Instructions for the task: Make an exact copy of the listing underneath, skipping each picture.

Excerpted records:
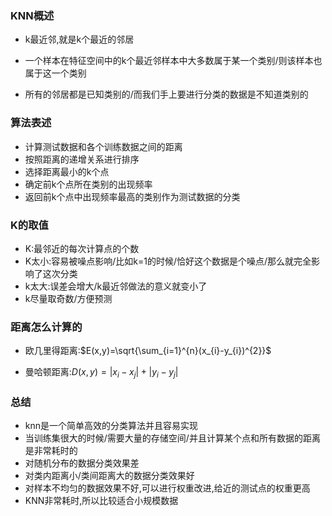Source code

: ### KNN概述

- k最近邻,就是k个最近的邻居

- 一个样本在特征空间中的k个最近邻样本中大多数属于某一个类别/则该样本也属于这一个类别
- 所有的邻居都是已知类别的/而我们手上要进行分类的数据是不知道类别的



### 算法表述

- 计算测试数据和各个训练数据之间的距离
- 按照距离的递增关系进行排序
- 选择距离最小的k个点
- 确定前k个点所在类别的出现频率
- 返回前k个点中出现频率最高的类别作为测试数据的分类



### K的取值

- K:最邻近的每次计算点的个数
- K太小:容易被噪点影响/比如k=1的时候/恰好这个数据是个噪点/那么就完全影响了这次分类
- k太大:误差会增大/k最近邻做法的意义就变小了
- k尽量取奇数/方便预测



### 距离怎么计算的

- 欧几里得距离:$E(x,y)=\sqrt{\sum_{i=1}^{n}(x_{i}-y_{i})^{2}}$

- 曼哈顿距离:$D(x,y)=|x_{i}-x_{j}|+|y_{i}-y_{j}|$



### 总结

- knn是一个简单高效的分类算法并且容易实现
- 当训练集很大的时候/需要大量的存储空间/并且计算某个点和所有数据的距离是非常耗时的
- 对随机分布的数据分类效果差
- 对类内距离小/类间距离大的数据分类效果好
- 对样本不均匀的数据效果不好,可以进行权重改进,给近的测试点的权重更高
- KNN非常耗时,所以比较适合小规模数据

The answer:
Source code

: ### KNN概述

- k最近邻,就是k个最近的邻居

- 一个样本在特征空间中的k个最近邻样本中大多数属于某一个类别/则该样本也属于这一个类别
- 所有的邻居都是已知类别的/而我们手上要进行分类的数据是不知道类别的



### 算法表述

- 计算测试数据和各个训练数据之间的距离
- 按照距离的递增关系进行排序
- 选择距离最小的k个点
- 确定前k个点所在类别的出现频率
- 返回前k个点中出现频率最高的类别作为测试数据的分类



### K的取值

- K:最邻近的每次计算点的个数
- K太小:容易被噪点影响/比如k=1的时候/恰好这个数据是个噪点/那么就完全影响了这次分类
- k太大:误差会增大/k最近邻做法的意义就变小了
- k尽量取奇数/方便预测



### 距离怎么计算的

- 欧几里得距离:$E(x,y)=\sqrt{\sum_{i=1}^{n}(x_{i}-y_{i})^{2}}$

- 曼哈顿距离:$D(x,y)=|x_{i}-x_{j}|+|y_{i}-y_{j}|$



### 总结

- knn是一个简单高效的分类算法并且容易实现
- 当训练集很大的时候/需要大量的存储空间/并且计算某个点和所有数据的距离是非常耗时的
- 对随机分布的数据分类效果差
- 对类内距离小/类间距离大的数据分类效果好
- 对样本不均匀的数据效果不好,可以进行权重改进,给近的测试点的权重更高
- KNN非常耗时,所以比较适合小规模数据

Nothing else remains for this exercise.